For the new Sumitomo Mitsui, integration begins abroad
On paper, Sumitomo Mitsui Trust Group came into being in April this year and manages ¥64 trillion ($786 billion) of assets, making it the single biggest manager of assets sourced from Asia-Pacific.
In practice, the true integration will begin in its asset-management operations in Hong Kong and London, which are set to combine in the second half of this year, while the domestic integration process will begin in the following Japanese fiscal year, in April 2012.
The merger involves Sumitomo Trust & Banking (STB), on its own already Japan’s biggest asset manager, and Chuo Mitsui Asset Trust & Banking. Both trust banks also have affiliated fund-management arms, STB Asset Management and Chuo Mitsui Asset Management (CMAM). Sumitomo is also the majority stakeholder in Nikko Asset Management. (Nikko AM’s management says longstanding plans to take the company public are still intact.)
Both organisations have sizeable real-estate investment management and property operations, while Chuo Mitsui also brings an asset administration business, a private-equity fund management company, and a business alliance with the UK’s Standard Life Investments.
Although a combined board of directors was announced in April, with STB’s Hitoshi Tsunekage named chairman and Chuo Mitsui’s Kazuo Tanabe named president, it is overseas where ‘Sumitomo Mitsui Trust Group’ will begin to become a reality.
(This should not be confused with Sumitomo Mitsui Asset Management, owned by a consortium of life insurance companies. More baffling, these other parents include Sumitomo Life and Mitsui Sumitomo Insurance. In Japan, ‘Sumitomo’ and ‘Mitsui’ are family names; like the heirs of John Pierpoint Morgan, they have proliferated into a variety of unrelated businesses.)
STB has had an office in Hong Kong for investment management for about 10 years under the name Sumitomo Trust Finance, where it manages Asia equity and fixed-income strategies, primarily for Japanese clients. It also has a sales office in Luxembourg.
Chuo Mitsui has a smaller office in Hong Kong that’s only about two years old, but a bigger, more established sales office for CMAM in London.
These are both being consolidated now, says Seigo Kimoto, general manager and executive officer of the investment-planning department at Chuo Mitsui Asset Trust and Banking.
The Hong Kong office will be combined and the products eventually merged into high-risk and medium-risk Asian equity and bond strategies. The Luxembourg office of STB will move to London (although the Luxembourg office will remain open, as the bank maintains a custody team there).
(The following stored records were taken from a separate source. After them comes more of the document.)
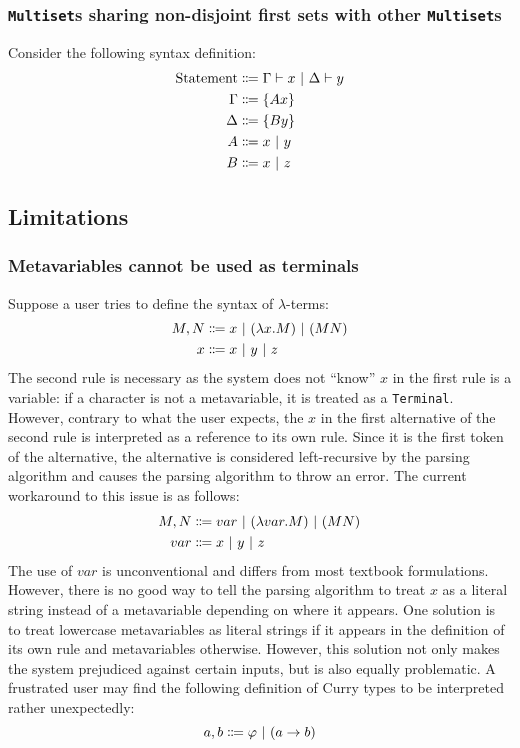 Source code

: \subsubsection{\texorpdfstring{\lstinline{Multiset}}{Multiset}s sharing non-disjoint first sets with other \texorpdfstring{\lstinline{Multiset}}{Multiset}s}
Consider the following syntax definition:
\begin{align*}
    \text{Statement} &\Coloneqq \Gamma \vdash x \ |\  \Delta \vdash y \\
    \Gamma &\Coloneqq \{ Ax \} \\
    \Delta &\Coloneqq \{ By \} \\
    A &\Coloneqq x \ |\  y \\
    B &\Coloneqq x \ |\  z
\end{align*}

\subsection{Limitations}
\subsubsection{Metavariables cannot be used as terminals}
Suppose a user tries to define the syntax of $\lambda$-terms:
\begin{align*}
    M, N &\Coloneqq x \ |\  (\lambda x. M) \ |\  (MN) \\
    x &\Coloneqq x \ |\  y \ |\  z
\end{align*}
The second rule is necessary as the system does not ``know'' $x$ in the first rule is a variable: if a character is not a metavariable, it is treated as a \lstinline{Terminal}. However, contrary to what the user expects, the $x$ in the first alternative of the second rule is interpreted as a reference to its own rule. Since it is the first token of the alternative, the alternative is considered left-recursive by the parsing algorithm and causes the parsing algorithm to throw an error. The current workaround to this issue is as follows:
\begin{align*}
    M, N &\Coloneqq var \ |\  (\lambda var. M) \ |\  (MN) \\
    var &\Coloneqq x \ |\  y \ |\  z
\end{align*}
The use of $var$ is unconventional and differs from most textbook formulations. However, there is no good way to tell the parsing algorithm to treat $x$ as a literal string instead of a metavariable depending on where it appears. One solution is to treat lowercase metavariables as literal strings if it appears in the definition of its own rule and metavariables otherwise. However, this solution not only makes the system prejudiced against certain inputs, but is also equally problematic. A frustrated user may find the following definition of Curry types to be interpreted rather unexpectedly:
\[
  a, b \Coloneqq \varphi \ |\  (a \to b)
\] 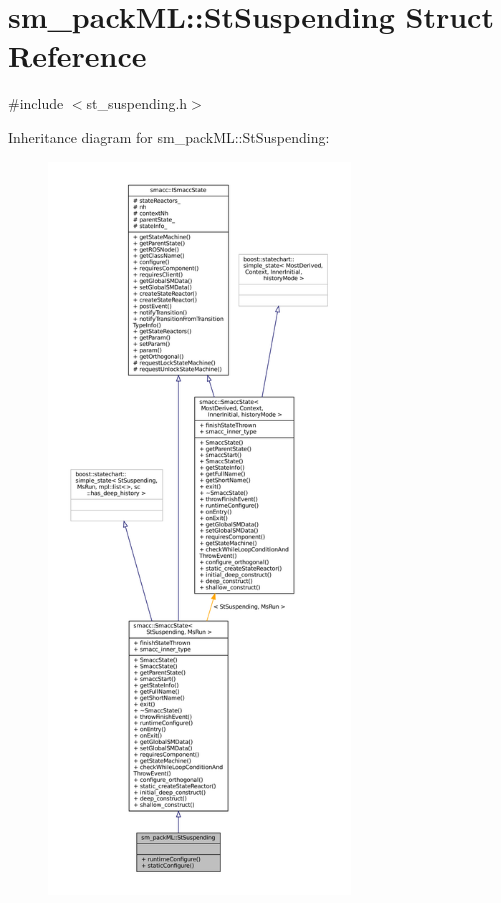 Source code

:\hypertarget{structsm__packML_1_1StSuspending}{}\section{sm\+\_\+pack\+ML\+:\+:St\+Suspending Struct Reference}
\label{structsm__packML_1_1StSuspending}


{\ttfamily \#include $<$st\+\_\+suspending.\+h$>$}



Inheritance diagram for sm\+\_\+pack\+ML\+:\+:St\+Suspending\+:
\nopagebreak
\begin{figure}[H]
\begin{center}
\leavevmode
\includegraphics[height=550pt]{structsm__packML_1_1StSuspending__inherit__graph}
\end{center}
\end{figure}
Kimoto says the foreign offices are at the vanguard of creating the new group partly because they are small and therefore easier to handle, but also because they represent the future for Japanese trust banks.
The industry is seeking to grow in three ways. First, by selling products to international investors. Second, by developing their Asian equity and bond capabilities. Third, by expanding into retail markets through the banks’ affiliated commercial banking branches.
This is necessary because the traditional source of business for trust banks, managing the assets of public and corporate pension funds, is trending flat.
Corporate pension assets are shrinking. Public funds are not, but they tend to invest in long-only liquid instruments, where trust banks face competition from asset managers such as Nomura Asset Management, BlackRock or Fidelity. Trust banks’ high-margin products are in real estate and Reits, which most public funds are not allowed to use.
The international market of institutional investors is seen as key to allowing trust banks to grow. The combination of STF and Chuo Mitsui's London-based trust operation will lead to active selling of Sumitomo Mitsui Trust Group products out of London, both in Japanese and Asian equities and fixed income.
Kimoto acknowledges it will still take time for the group to make an impact, despite its size. It will need both to woo asset consultants and to develop track records in Asia ex-Japan products.
Moreover, it lacks a brand name with wholesalers and will need to rely on Chuo Mitsui’s alliance with Standard Life Investments to cross-sell the merged entity’s products.
However, Kimoto says the integration will be real, as opposed to amalgamating different banking silos or tribes that forever maintain their own IT platforms, teams and culture. “We are looking at a complete merger,” he says. “Our management is not obsessed with the old bank names.”